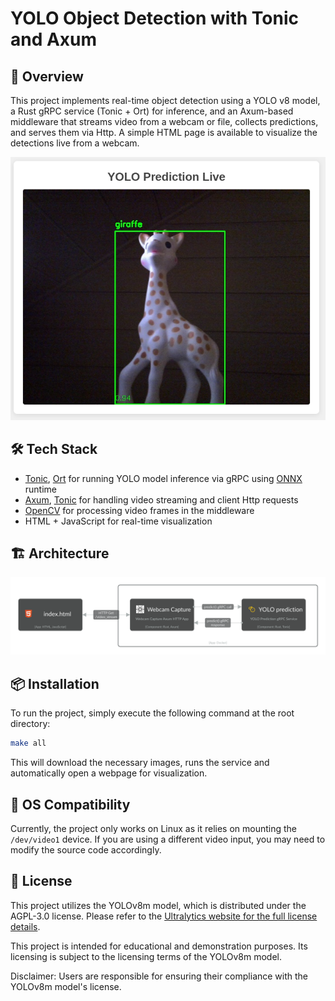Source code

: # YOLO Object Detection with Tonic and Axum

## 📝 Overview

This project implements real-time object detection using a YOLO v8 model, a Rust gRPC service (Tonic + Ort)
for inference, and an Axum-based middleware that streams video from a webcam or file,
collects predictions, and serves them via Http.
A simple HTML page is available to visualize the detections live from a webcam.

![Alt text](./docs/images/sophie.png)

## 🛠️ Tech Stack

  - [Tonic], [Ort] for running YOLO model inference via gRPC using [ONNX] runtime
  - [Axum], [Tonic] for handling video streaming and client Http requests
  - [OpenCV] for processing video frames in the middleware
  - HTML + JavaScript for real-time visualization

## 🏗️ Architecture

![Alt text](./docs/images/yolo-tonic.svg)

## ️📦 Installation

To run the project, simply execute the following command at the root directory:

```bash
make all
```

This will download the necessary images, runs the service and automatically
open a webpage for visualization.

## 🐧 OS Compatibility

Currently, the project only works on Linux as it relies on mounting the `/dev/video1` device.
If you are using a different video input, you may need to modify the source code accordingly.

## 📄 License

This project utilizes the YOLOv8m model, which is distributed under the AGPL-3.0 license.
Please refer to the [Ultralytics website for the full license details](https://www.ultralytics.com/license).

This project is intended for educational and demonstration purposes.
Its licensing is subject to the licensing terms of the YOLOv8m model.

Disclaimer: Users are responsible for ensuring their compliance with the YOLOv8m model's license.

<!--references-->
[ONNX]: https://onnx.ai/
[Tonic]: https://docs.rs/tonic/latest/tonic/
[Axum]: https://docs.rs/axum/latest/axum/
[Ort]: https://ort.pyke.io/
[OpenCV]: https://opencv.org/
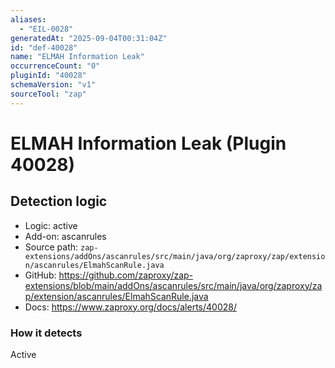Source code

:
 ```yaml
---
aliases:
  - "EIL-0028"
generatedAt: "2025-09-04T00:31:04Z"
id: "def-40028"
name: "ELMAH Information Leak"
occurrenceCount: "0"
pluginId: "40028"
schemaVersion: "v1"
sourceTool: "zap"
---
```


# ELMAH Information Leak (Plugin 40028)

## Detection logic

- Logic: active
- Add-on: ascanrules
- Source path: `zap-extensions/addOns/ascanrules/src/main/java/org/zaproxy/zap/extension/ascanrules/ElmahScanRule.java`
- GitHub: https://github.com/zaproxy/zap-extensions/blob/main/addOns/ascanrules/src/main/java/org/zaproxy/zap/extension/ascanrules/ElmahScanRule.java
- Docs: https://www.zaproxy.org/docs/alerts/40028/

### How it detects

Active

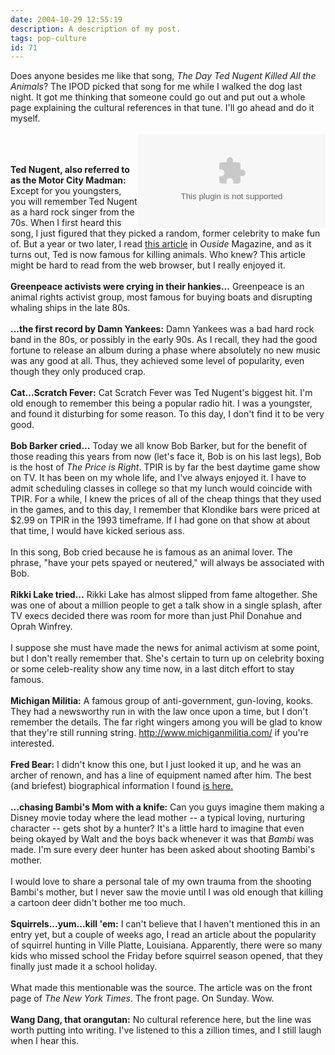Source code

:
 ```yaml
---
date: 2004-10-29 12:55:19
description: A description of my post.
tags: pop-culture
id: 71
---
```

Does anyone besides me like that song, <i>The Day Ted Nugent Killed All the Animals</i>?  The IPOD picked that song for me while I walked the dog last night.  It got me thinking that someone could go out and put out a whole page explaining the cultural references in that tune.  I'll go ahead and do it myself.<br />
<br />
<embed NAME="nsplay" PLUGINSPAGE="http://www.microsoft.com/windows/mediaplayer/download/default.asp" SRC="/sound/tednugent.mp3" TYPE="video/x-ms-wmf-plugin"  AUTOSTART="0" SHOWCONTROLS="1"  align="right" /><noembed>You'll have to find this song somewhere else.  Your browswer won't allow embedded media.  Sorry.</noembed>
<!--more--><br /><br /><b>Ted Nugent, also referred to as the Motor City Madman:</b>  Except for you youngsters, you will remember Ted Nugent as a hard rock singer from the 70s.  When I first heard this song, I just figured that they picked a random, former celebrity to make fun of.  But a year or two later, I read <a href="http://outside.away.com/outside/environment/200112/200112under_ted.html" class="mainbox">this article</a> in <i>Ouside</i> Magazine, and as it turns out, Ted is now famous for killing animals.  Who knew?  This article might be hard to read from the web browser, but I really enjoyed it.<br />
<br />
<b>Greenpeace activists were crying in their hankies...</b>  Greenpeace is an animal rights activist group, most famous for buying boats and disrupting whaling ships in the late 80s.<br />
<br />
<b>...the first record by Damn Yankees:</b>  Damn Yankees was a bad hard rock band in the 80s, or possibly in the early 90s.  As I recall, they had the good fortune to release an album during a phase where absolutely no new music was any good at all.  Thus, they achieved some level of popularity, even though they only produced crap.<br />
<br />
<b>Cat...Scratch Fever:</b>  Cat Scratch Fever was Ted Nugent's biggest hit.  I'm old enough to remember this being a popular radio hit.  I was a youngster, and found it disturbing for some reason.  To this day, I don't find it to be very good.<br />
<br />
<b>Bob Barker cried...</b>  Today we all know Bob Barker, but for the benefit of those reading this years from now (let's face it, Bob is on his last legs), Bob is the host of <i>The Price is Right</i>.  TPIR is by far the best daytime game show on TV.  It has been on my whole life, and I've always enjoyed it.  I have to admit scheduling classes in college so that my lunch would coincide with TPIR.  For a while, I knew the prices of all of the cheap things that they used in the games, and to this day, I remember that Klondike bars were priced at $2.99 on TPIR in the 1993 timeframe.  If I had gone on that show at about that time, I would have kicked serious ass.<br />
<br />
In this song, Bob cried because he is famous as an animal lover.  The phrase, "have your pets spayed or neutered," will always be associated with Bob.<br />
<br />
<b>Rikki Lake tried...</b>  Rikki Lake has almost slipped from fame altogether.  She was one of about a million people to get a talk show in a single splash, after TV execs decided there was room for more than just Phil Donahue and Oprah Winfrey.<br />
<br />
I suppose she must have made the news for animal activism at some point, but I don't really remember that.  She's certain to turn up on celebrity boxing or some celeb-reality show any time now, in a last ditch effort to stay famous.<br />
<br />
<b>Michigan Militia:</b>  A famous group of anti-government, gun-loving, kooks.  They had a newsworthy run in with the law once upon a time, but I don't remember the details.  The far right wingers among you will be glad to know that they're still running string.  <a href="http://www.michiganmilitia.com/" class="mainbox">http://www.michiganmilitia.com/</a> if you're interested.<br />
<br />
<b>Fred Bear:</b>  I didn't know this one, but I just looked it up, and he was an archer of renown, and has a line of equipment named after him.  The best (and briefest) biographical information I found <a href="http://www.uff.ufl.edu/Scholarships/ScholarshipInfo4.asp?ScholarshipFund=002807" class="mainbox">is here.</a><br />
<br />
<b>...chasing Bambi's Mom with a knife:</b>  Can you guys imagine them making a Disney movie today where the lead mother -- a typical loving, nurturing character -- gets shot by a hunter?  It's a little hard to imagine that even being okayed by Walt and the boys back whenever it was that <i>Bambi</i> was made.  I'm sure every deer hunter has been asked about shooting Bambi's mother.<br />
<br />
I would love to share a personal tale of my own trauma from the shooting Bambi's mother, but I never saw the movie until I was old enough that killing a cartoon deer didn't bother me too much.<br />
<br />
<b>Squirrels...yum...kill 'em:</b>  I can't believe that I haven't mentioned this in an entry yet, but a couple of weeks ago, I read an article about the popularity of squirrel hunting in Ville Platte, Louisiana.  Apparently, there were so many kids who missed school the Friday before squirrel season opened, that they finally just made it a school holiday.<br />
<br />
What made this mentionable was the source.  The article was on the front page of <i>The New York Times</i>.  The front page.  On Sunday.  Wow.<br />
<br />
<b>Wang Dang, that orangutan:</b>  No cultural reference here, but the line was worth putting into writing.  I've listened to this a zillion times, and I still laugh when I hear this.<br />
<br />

:: Aim of the task ::
From the first line to the last, repeat the records above exactly, leaving out the pictures.

:: Exercise result ::
Source code

: # YOLO Object Detection with Tonic and Axum

## 📝 Overview

This project implements real-time object detection using a YOLO v8 model, a Rust gRPC service (Tonic + Ort)
for inference, and an Axum-based middleware that streams video from a webcam or file,
collects predictions, and serves them via Http.
A simple HTML page is available to visualize the detections live from a webcam.

![Alt text](./docs/images/sophie.png)

## 🛠️ Tech Stack

  - [Tonic], [Ort] for running YOLO model inference via gRPC using [ONNX] runtime
  - [Axum], [Tonic] for handling video streaming and client Http requests
  - [OpenCV] for processing video frames in the middleware
  - HTML + JavaScript for real-time visualization

## 🏗️ Architecture

![Alt text](./docs/images/yolo-tonic.svg)

## ️📦 Installation

To run the project, simply execute the following command at the root directory:

```bash
make all
```

This will download the necessary images, runs the service and automatically
open a webpage for visualization.

## 🐧 OS Compatibility

Currently, the project only works on Linux as it relies on mounting the `/dev/video1` device.
If you are using a different video input, you may need to modify the source code accordingly.

## 📄 License

This project utilizes the YOLOv8m model, which is distributed under the AGPL-3.0 license.
Please refer to the [Ultralytics website for the full license details](https://www.ultralytics.com/license).

This project is intended for educational and demonstration purposes.
Its licensing is subject to the licensing terms of the YOLOv8m model.

Disclaimer: Users are responsible for ensuring their compliance with the YOLOv8m model's license.

<!--references-->
[ONNX]: https://onnx.ai/
[Tonic]: https://docs.rs/tonic/latest/tonic/
[Axum]: https://docs.rs/axum/latest/axum/
[Ort]: https://ort.pyke.io/
[OpenCV]: https://opencv.org/
Source code

:
 ```yaml
---
aliases:
  - "EIL-0028"
generatedAt: "2025-09-04T00:31:04Z"
id: "def-40028"
name: "ELMAH Information Leak"
occurrenceCount: "0"
pluginId: "40028"
schemaVersion: "v1"
sourceTool: "zap"
---
```


# ELMAH Information Leak (Plugin 40028)

## Detection logic

- Logic: active
- Add-on: ascanrules
- Source path: `zap-extensions/addOns/ascanrules/src/main/java/org/zaproxy/zap/extension/ascanrules/ElmahScanRule.java`
- GitHub: https://github.com/zaproxy/zap-extensions/blob/main/addOns/ascanrules/src/main/java/org/zaproxy/zap/extension/ascanrules/ElmahScanRule.java
- Docs: https://www.zaproxy.org/docs/alerts/40028/

### How it detects

Active

Source code

:
 ```yaml
---
date: 2004-10-29 12:55:19
description: A description of my post.
tags: pop-culture
id: 71
---
```

Does anyone besides me like that song, <i>The Day Ted Nugent Killed All the Animals</i>?  The IPOD picked that song for me while I walked the dog last night.  It got me thinking that someone could go out and put out a whole page explaining the cultural references in that tune.  I'll go ahead and do it myself.<br />
<br />
<embed NAME="nsplay" PLUGINSPAGE="http://www.microsoft.com/windows/mediaplayer/download/default.asp" SRC="/sound/tednugent.mp3" TYPE="video/x-ms-wmf-plugin"  AUTOSTART="0" SHOWCONTROLS="1"  align="right" /><noembed>You'll have to find this song somewhere else.  Your browswer won't allow embedded media.  Sorry.</noembed>
<!--more--><br /><br /><b>Ted Nugent, also referred to as the Motor City Madman:</b>  Except for you youngsters, you will remember Ted Nugent as a hard rock singer from the 70s.  When I first heard this song, I just figured that they picked a random, former celebrity to make fun of.  But a year or two later, I read <a href="http://outside.away.com/outside/environment/200112/200112under_ted.html" class="mainbox">this article</a> in <i>Ouside</i> Magazine, and as it turns out, Ted is now famous for killing animals.  Who knew?  This article might be hard to read from the web browser, but I really enjoyed it.<br />
<br />
<b>Greenpeace activists were crying in their hankies...</b>  Greenpeace is an animal rights activist group, most famous for buying boats and disrupting whaling ships in the late 80s.<br />
<br />
<b>...the first record by Damn Yankees:</b>  Damn Yankees was a bad hard rock band in the 80s, or possibly in the early 90s.  As I recall, they had the good fortune to release an album during a phase where absolutely no new music was any good at all.  Thus, they achieved some level of popularity, even though they only produced crap.<br />
<br />
<b>Cat...Scratch Fever:</b>  Cat Scratch Fever was Ted Nugent's biggest hit.  I'm old enough to remember this being a popular radio hit.  I was a youngster, and found it disturbing for some reason.  To this day, I don't find it to be very good.<br />
<br />
<b>Bob Barker cried...</b>  Today we all know Bob Barker, but for the benefit of those reading this years from now (let's face it, Bob is on his last legs), Bob is the host of <i>The Price is Right</i>.  TPIR is by far the best daytime game show on TV.  It has been on my whole life, and I've always enjoyed it.  I have to admit scheduling classes in college so that my lunch would coincide with TPIR.  For a while, I knew the prices of all of the cheap things that they used in the games, and to this day, I remember that Klondike bars were priced at $2.99 on TPIR in the 1993 timeframe.  If I had gone on that show at about that time, I would have kicked serious ass.<br />
<br />
In this song, Bob cried because he is famous as an animal lover.  The phrase, "have your pets spayed or neutered," will always be associated with Bob.<br />
<br />
<b>Rikki Lake tried...</b>  Rikki Lake has almost slipped from fame altogether.  She was one of about a million people to get a talk show in a single splash, after TV execs decided there was room for more than just Phil Donahue and Oprah Winfrey.<br />
<br />
I suppose she must have made the news for animal activism at some point, but I don't really remember that.  She's certain to turn up on celebrity boxing or some celeb-reality show any time now, in a last ditch effort to stay famous.<br />
<br />
<b>Michigan Militia:</b>  A famous group of anti-government, gun-loving, kooks.  They had a newsworthy run in with the law once upon a time, but I don't remember the details.  The far right wingers among you will be glad to know that they're still running string.  <a href="http://www.michiganmilitia.com/" class="mainbox">http://www.michiganmilitia.com/</a> if you're interested.<br />
<br />
<b>Fred Bear:</b>  I didn't know this one, but I just looked it up, and he was an archer of renown, and has a line of equipment named after him.  The best (and briefest) biographical information I found <a href="http://www.uff.ufl.edu/Scholarships/ScholarshipInfo4.asp?ScholarshipFund=002807" class="mainbox">is here.</a><br />
<br />
<b>...chasing Bambi's Mom with a knife:</b>  Can you guys imagine them making a Disney movie today where the lead mother -- a typical loving, nurturing character -- gets shot by a hunter?  It's a little hard to imagine that even being okayed by Walt and the boys back whenever it was that <i>Bambi</i> was made.  I'm sure every deer hunter has been asked about shooting Bambi's mother.<br />
<br />
I would love to share a personal tale of my own trauma from the shooting Bambi's mother, but I never saw the movie until I was old enough that killing a cartoon deer didn't bother me too much.<br />
<br />
<b>Squirrels...yum...kill 'em:</b>  I can't believe that I haven't mentioned this in an entry yet, but a couple of weeks ago, I read an article about the popularity of squirrel hunting in Ville Platte, Louisiana.  Apparently, there were so many kids who missed school the Friday before squirrel season opened, that they finally just made it a school holiday.<br />
<br />
What made this mentionable was the source.  The article was on the front page of <i>The New York Times</i>.  The front page.  On Sunday.  Wow.<br />
<br />
<b>Wang Dang, that orangutan:</b>  No cultural reference here, but the line was worth putting into writing.  I've listened to this a zillion times, and I still laugh when I hear this.<br />
<br />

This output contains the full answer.